# [Exercise instructions]
Those lines of the data that hold the word "gradient" are to be copied out.

----- Material provided -----

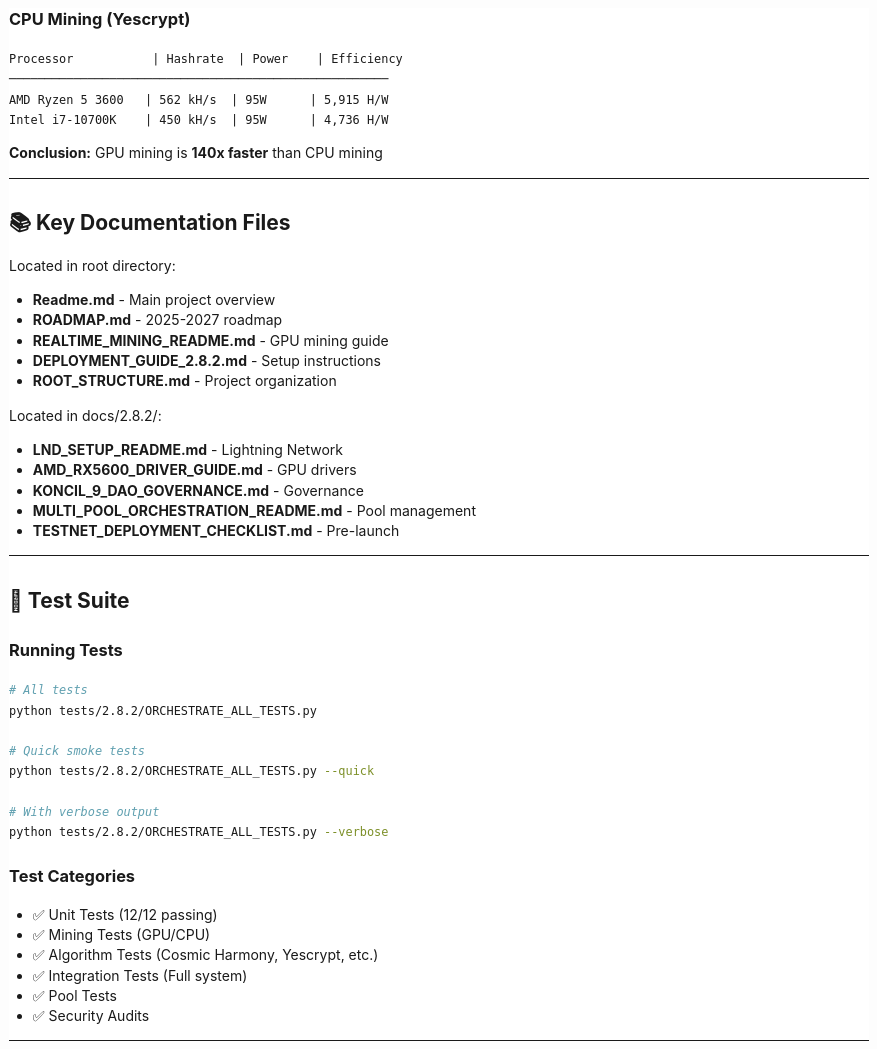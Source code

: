 ### CPU Mining (Yescrypt)
```
Processor           | Hashrate  | Power    | Efficiency
─────────────────────────────────────────────────────
AMD Ryzen 5 3600   | 562 kH/s  | 95W      | 5,915 H/W
Intel i7-10700K    | 450 kH/s  | 95W      | 4,736 H/W
```

**Conclusion:** GPU mining is **140x faster** than CPU mining

---

## 📚 Key Documentation Files

Located in root directory:
- **Readme.md** - Main project overview
- **ROADMAP.md** - 2025-2027 roadmap
- **REALTIME_MINING_README.md** - GPU mining guide
- **DEPLOYMENT_GUIDE_2.8.2.md** - Setup instructions
- **ROOT_STRUCTURE.md** - Project organization

Located in docs/2.8.2/:
- **LND_SETUP_README.md** - Lightning Network
- **AMD_RX5600_DRIVER_GUIDE.md** - GPU drivers
- **KONCIL_9_DAO_GOVERNANCE.md** - Governance
- **MULTI_POOL_ORCHESTRATION_README.md** - Pool management
- **TESTNET_DEPLOYMENT_CHECKLIST.md** - Pre-launch

---

## 🧪 Test Suite

### Running Tests

```bash
# All tests
python tests/2.8.2/ORCHESTRATE_ALL_TESTS.py

# Quick smoke tests
python tests/2.8.2/ORCHESTRATE_ALL_TESTS.py --quick

# With verbose output
python tests/2.8.2/ORCHESTRATE_ALL_TESTS.py --verbose
```

### Test Categories
- ✅ Unit Tests (12/12 passing)
- ✅ Mining Tests (GPU/CPU)
- ✅ Algorithm Tests (Cosmic Harmony, Yescrypt, etc.)
- ✅ Integration Tests (Full system)
- ✅ Pool Tests
- ✅ Security Audits

---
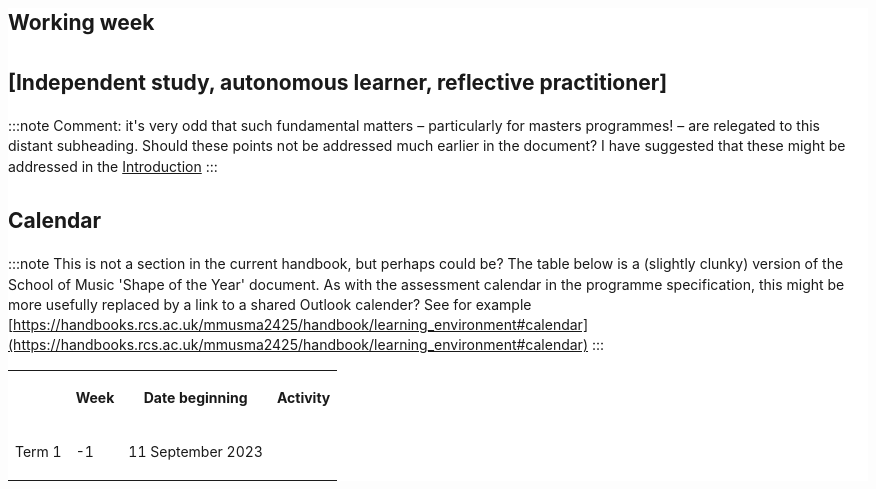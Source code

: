 ## Working week


## [Independent study, autonomous learner, reflective practitioner]

:::note
Comment: it's very odd that such fundamental matters – particularly for masters programmes! – are relegated to this distant subheading. Should these points not be addressed much earlier in the document? I have suggested that these might be addressed in the [Introduction](handbook#your-responsibilities)
:::


## Calendar

:::note
This is not a section in the current handbook, but perhaps could be? The table below is a (slightly clunky) version of the School of Music 'Shape of the Year' document. As with the assessment calendar in the programme specification, this might be more usefully replaced by a link to a shared Outlook calender? See for example [https://handbooks.rcs.ac.uk/mmusma2425/handbook/learning_environment#calendar](https://handbooks.rcs.ac.uk/mmusma2425/handbook/learning_environment#calendar)
:::


<table>
    <tbody>
        <tr>
            <td>
            </td>
            <th>
                <p>
                    Week
                </p>
            </th>
            <th>
                <p>
                    Date beginning
                </p>
            </th>
            <th>
                <p>
                    Activity
                </p>
            </th>
        </tr>
        <tr>
            <td rowspan="14">
                <p >
                    Term 1
                </p>
            </td>
            <td>
                <p>
                    -1
                </p>
            </td>
            <td>
                <p>
                    11 September 2023
                </p>
            </td>
            <td>
                <p>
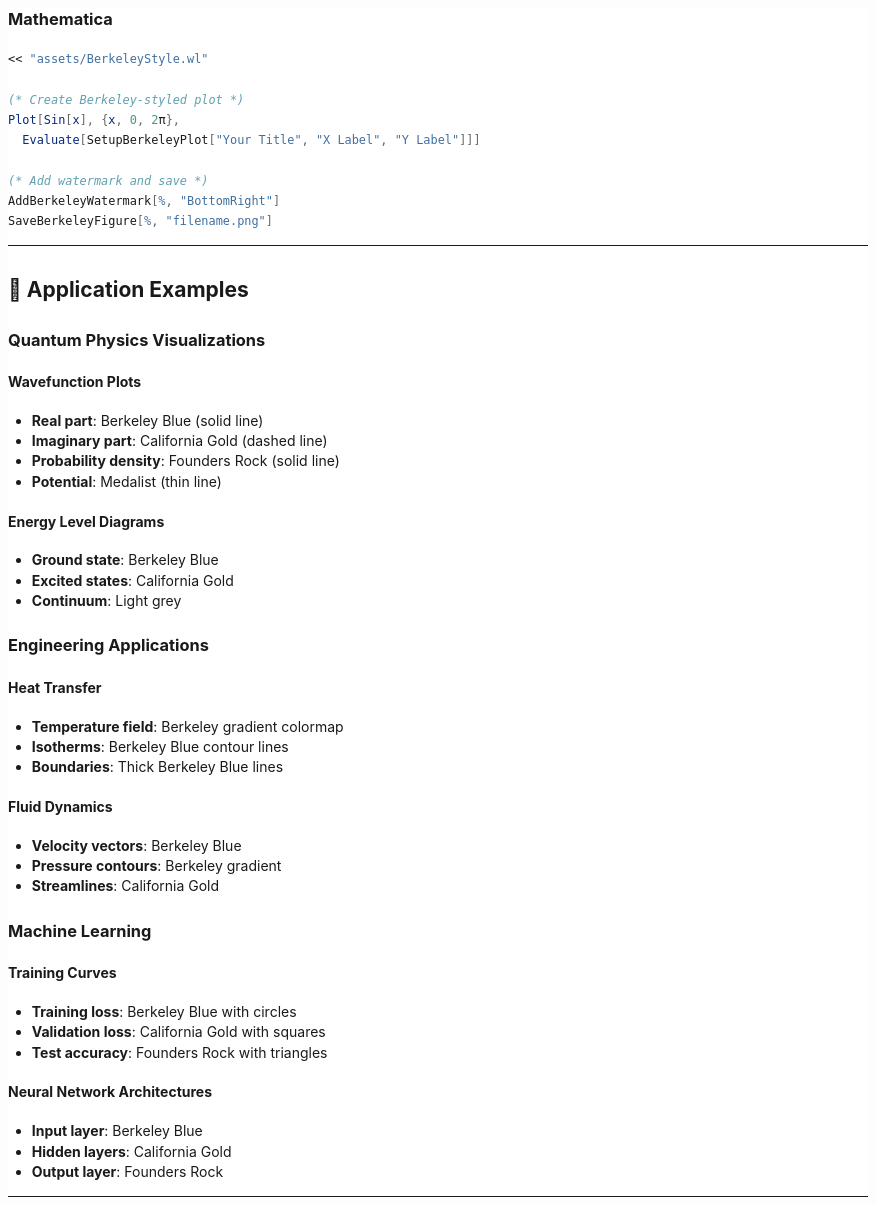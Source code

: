 ### Mathematica

```mathematica
<< "assets/BerkeleyStyle.wl"

(* Create Berkeley-styled plot *)
Plot[Sin[x], {x, 0, 2π}, 
  Evaluate[SetupBerkeleyPlot["Your Title", "X Label", "Y Label"]]]

(* Add watermark and save *)
AddBerkeleyWatermark[%, "BottomRight"]
SaveBerkeleyFigure[%, "filename.png"]
```

---

## 🎯 Application Examples

### Quantum Physics Visualizations

#### **Wavefunction Plots**
- **Real part**: Berkeley Blue (solid line)
- **Imaginary part**: California Gold (dashed line)
- **Probability density**: Founders Rock (solid line)
- **Potential**: Medalist (thin line)

#### **Energy Level Diagrams**
- **Ground state**: Berkeley Blue
- **Excited states**: California Gold
- **Continuum**: Light grey

### Engineering Applications

#### **Heat Transfer**
- **Temperature field**: Berkeley gradient colormap
- **Isotherms**: Berkeley Blue contour lines
- **Boundaries**: Thick Berkeley Blue lines

#### **Fluid Dynamics**
- **Velocity vectors**: Berkeley Blue
- **Pressure contours**: Berkeley gradient
- **Streamlines**: California Gold

### Machine Learning

#### **Training Curves**
- **Training loss**: Berkeley Blue with circles
- **Validation loss**: California Gold with squares
- **Test accuracy**: Founders Rock with triangles

#### **Neural Network Architectures**
- **Input layer**: Berkeley Blue
- **Hidden layers**: California Gold
- **Output layer**: Founders Rock

---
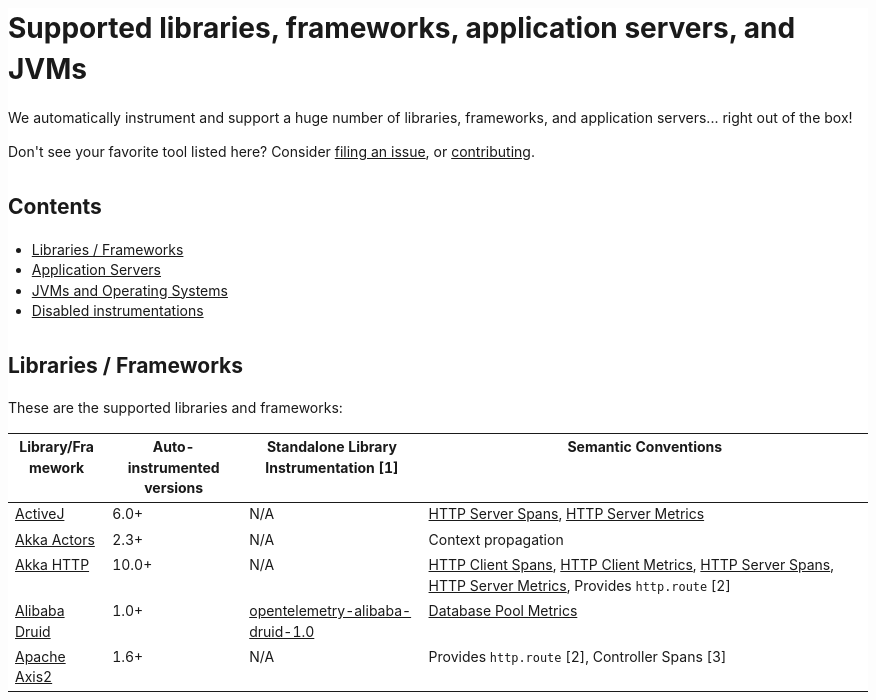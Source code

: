 # Supported libraries, frameworks, application servers, and JVMs

We automatically instrument and support a huge number of libraries, frameworks,
and application servers... right out of the box!

Don't see your favorite tool listed here? Consider [filing an issue](https://github.com/open-telemetry/opentelemetry-java-instrumentation/issues),
or [contributing](../CONTRIBUTING.md).

## Contents

- [Libraries / Frameworks](#libraries--frameworks)
- [Application Servers](#application-servers)
- [JVMs and Operating Systems](#jvms-and-operating-systems)
- [Disabled instrumentations](#disabled-instrumentations)

## Libraries / Frameworks

These are the supported libraries and frameworks:

| Library/Framework                                                                                                                           | Auto-instrumented versions         | Standalone Library Instrumentation [1]                                                                                                                                                                                                                                                                                                                                                  | Semantic Conventions                                                                                                                    |
|---------------------------------------------------------------------------------------------------------------------------------------------|------------------------------------|-----------------------------------------------------------------------------------------------------------------------------------------------------------------------------------------------------------------------------------------------------------------------------------------------------------------------------------------------------------------------------------------|-----------------------------------------------------------------------------------------------------------------------------------------|
| [ActiveJ](https://activej.io/)                                                                                                              | 6.0+                               | N/A                                                                                                                                                                                                                                                                                                                                                                                     | [HTTP Server Spans], [HTTP Server Metrics]                                                                                              |
| [Akka Actors](https://doc.akka.io/docs/akka/current/typed/index.html)                                                                       | 2.3+                               | N/A                                                                                                                                                                                                                                                                                                                                                                                     | Context propagation                                                                                                                     |
| [Akka HTTP](https://doc.akka.io/docs/akka-http/current/index.html)                                                                          | 10.0+                              | N/A                                                                                                                                                                                                                                                                                                                                                                                     | [HTTP Client Spans], [HTTP Client Metrics], [HTTP Server Spans], [HTTP Server Metrics], Provides `http.route` [2]                       |
| [Alibaba Druid](https://github.com/alibaba/druid)                                                                                           | 1.0+                               | [opentelemetry-alibaba-druid-1.0](../instrumentation/alibaba-druid-1.0/library)                                                                                                                                                                                                                                                                                                         | [Database Pool Metrics]                                                                                                                 |
| [Apache Axis2](https://axis.apache.org/axis2/java/core/)                                                                                    | 1.6+                               | N/A                                                                                                                                                                                                                                                                                                                                                                                     | Provides `http.route` [2], Controller Spans [3]                                                                                         |

[Elasticsearch Client Spans]: https://github.com/open-telemetry/semantic-conventions/blob/main/docs/database/elasticsearch.md
[HTTP Server Spans]: https://github.com/open-telemetry/semantic-conventions/blob/main/docs/http/http-spans.md#http-server
[HTTP Client Spans]: https://github.com/open-telemetry/semantic-conventions/blob/main/docs/http/http-spans.md#http-client
[HTTP Server Metrics]: https://github.com/open-telemetry/semantic-conventions/blob/main/docs/http/http-metrics.md#http-server
[HTTP Client Metrics]: https://github.com/open-telemetry/semantic-conventions/blob/main/docs/http/http-metrics.md#http-client
[RPC Server Spans]: https://github.com/open-telemetry/semantic-conventions/blob/main/docs/rpc/rpc-spans.md#server-attributes
[RPC Client Spans]: https://github.com/open-telemetry/semantic-conventions/blob/main/docs/rpc/rpc-spans.md#client-attributes
[RPC Server Metrics]: https://github.com/open-telemetry/semantic-conventions/blob/main/docs/rpc/rpc-metrics.md#rpc-server
[RPC Client Metrics]: https://github.com/open-telemetry/semantic-conventions/blob/main/docs/rpc/rpc-metrics.md#rpc-client
[Messaging Spans]: https://github.com/open-telemetry/semantic-conventions/blob/main/docs/messaging/messaging-spans.md
[Database Client Spans]: https://github.com/open-telemetry/semantic-conventions/blob/main/docs/database/database-spans.md
[Database Client Metrics]: https://github.com/open-telemetry/semantic-conventions/blob/main/docs/database/database-metrics.md
[Database Pool Metrics]: https://github.com/open-telemetry/semantic-conventions/blob/main/docs/database/database-metrics.md
[JVM Runtime Metrics]: https://github.com/open-telemetry/semantic-conventions/blob/main/docs/runtime/jvm-metrics.md
[System Metrics]: https://github.com/open-telemetry/semantic-conventions/blob/main/docs/system/system-metrics.md
[GraphQL Server Spans]: https://github.com/open-telemetry/semantic-conventions/blob/main/docs/graphql/graphql-spans.md
[FaaS Server Spans]: https://github.com/open-telemetry/semantic-conventions/blob/main/docs/faas/faas-spans.md
[`ubuntu-latest`]: https://github.com/actions/runner-images#available-images
[`windows-latest`]: https://github.com/actions/runner-images#available-images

-----

# [Written response]
- **Temperature field**: Berkeley gradient colormap
- **Pressure contours**: Berkeley gradient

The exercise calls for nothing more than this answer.